Gado-gado datang, dan siap menghapus rasa jengkelku tadi.
“Memangnya kenapa kamu suka dengan foto itu?” Wenny tiba-tiba bertanya lagi
“Nggak tahu, aku seperti pernah berada disana. Yah, seperti de javu mungkin ya. Pokoknya, mata dan hatiku benar-benar tersedot ke foto itu. Makanya aku benar-benar penasaran. Ada apa dengan foto itu.” Aku mengungkapkan perasaanku. Ya, aku sendiri sedikit heran, diantara sekian banyak foto-foto pemandangan yang demikian banyak, hanya pada foto itu saja aku begitu tertarik.
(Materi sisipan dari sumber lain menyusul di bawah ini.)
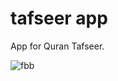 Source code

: # tafseer app

App for Quran Tafseer.

![fbb](https://user-images.githubusercontent.com/62403134/109527124-9a379280-7ab3-11eb-8427-333f63efe427.JPG)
Ada satu sisi kerinduan dalam hati yang tiba-tiba begitu melihat foto itu. Apa memang aku pernah melihatnya sebelum ini ya? Huh… misterius.
Wenny hanya mengangguk-angguk tak jelas.
Sabtu malam, dengan berbekal beberapa toples camilan dan novel-novel pinjaman, aku mengikrarkan diri untuk menikmati sisa hari itu dengan bersantai sendirian di kamarku. Ya, ini weekend kesekian kalinya aku menghabiskannya sendirian. Ajakan Weeny dan Yulia untuk menginap di villa paman Wenny kutolak dengan halus. Sudah sering mereka mengajakku untuk mengisi kesepianku dengan bermacam-macam kegiatan. Tapi rasanya aku terlalu enggan untuk ikut bergembira sedangkan aku tidak merasa gembira. Susah untuk dipaksakan gembira, mengingat hati ini sedang lelah. Lelah menanti kabar darinya.
Sebenarnya sih aku sudah jelas mengetahui dan mengerti kalau kepergiannya karena tugas. Dan sebagai orang yang menjunjung tinggi profesionalitas, aku pun memakluminya. Hanya saja, sifat kekanak-kanakanku tidak bisa kuhalangi bila tiba-tiba muncul begitu saja. Siapa sih yang nggak mau malam minggunya ditemani kekasihnya? Walau hanya sekedar berbincang-bincang ringan saja, berjalan-jalan menghabiskan malam, walau cuma berjalan kaki disekeliling kompleks perumahanku. Apalagi kalau bisa makan malam bersama disebuah café yang ramai, atau malah rumah makan taman yang sepi dan romantis. Tapi sekali lagi, itu cuma keinginan bodoh dan kekanak-kanakan saja, mungkin.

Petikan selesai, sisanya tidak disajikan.